When dealing with large amounts of XMLs, three (3) types of problems are faced as discussed in my previous post (refer below to reference section). One( problem 1) is extracting the raw data to enhance or extend other target formats including JSON and tabular dimension, fact or big (OBTs) tables for analytics or other digital applications. Secondly (problem 2), visualising the structure of the document to expose schema and the data instance with all of its attributes including subpaths of nodes (or subtrees and subset trees). Third (problem 3) is to determine similarities between two different XML trees based on its link structures.
In my previous blog I covered measures for problem 1 which maps XML into a more tabular form while still preserving nested data structures. In this blog, we’ll discuss strategies to overcome problem 2 another piece of the XML puzzle which centres around mapping XMLs to graphs for improved visibility and subpath extraction. This step is critical especially if planning to compute tree kernels for quantifying tree structure similarities between XMLs.
The Tools
The playground material for this post is built using python and various libraries on Google Collab. ElementTree for XML parsing, Networkx for graph construction and analysis, Graphviz layout and MatPlotLib to display/visualise the graph.
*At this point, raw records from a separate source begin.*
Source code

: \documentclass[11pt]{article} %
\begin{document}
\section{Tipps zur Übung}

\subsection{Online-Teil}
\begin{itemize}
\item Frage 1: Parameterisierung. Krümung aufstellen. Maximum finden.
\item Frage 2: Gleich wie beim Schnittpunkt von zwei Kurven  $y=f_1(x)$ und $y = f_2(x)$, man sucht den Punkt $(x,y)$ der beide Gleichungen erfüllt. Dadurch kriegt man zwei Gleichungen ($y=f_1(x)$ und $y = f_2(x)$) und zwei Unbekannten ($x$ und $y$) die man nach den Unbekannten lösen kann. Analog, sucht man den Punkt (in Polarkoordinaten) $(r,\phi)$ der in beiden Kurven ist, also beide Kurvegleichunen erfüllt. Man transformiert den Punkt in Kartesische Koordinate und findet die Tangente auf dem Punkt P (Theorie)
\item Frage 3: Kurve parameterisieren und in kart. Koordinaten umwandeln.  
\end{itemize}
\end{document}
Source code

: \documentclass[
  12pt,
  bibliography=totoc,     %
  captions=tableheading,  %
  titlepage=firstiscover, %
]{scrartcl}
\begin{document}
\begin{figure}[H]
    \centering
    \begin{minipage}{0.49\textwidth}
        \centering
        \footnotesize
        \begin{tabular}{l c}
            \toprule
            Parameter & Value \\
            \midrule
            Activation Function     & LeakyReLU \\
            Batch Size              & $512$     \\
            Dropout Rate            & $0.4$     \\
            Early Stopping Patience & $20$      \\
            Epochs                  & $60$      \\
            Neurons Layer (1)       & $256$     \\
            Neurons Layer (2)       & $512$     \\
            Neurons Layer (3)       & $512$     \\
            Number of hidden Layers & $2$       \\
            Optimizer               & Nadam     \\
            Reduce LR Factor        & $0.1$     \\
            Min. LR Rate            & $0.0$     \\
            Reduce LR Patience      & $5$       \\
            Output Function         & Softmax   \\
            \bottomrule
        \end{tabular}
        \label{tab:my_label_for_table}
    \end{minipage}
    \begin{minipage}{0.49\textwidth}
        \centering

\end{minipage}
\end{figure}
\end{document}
Alternatively, Networkx provides several different native layouts to display graphs and support features for custom design layouts. Though the latter is a tedious task as each node position must be explicitly specified. Graphviz on the other hand offers a broad range of predefined layouts but requires a pydot or pygraphviz interface to display graphs from Networkx. Graphviz is mostly a visualisation tool and has fewer capabilities to analyse graphs as opposed to Networkx.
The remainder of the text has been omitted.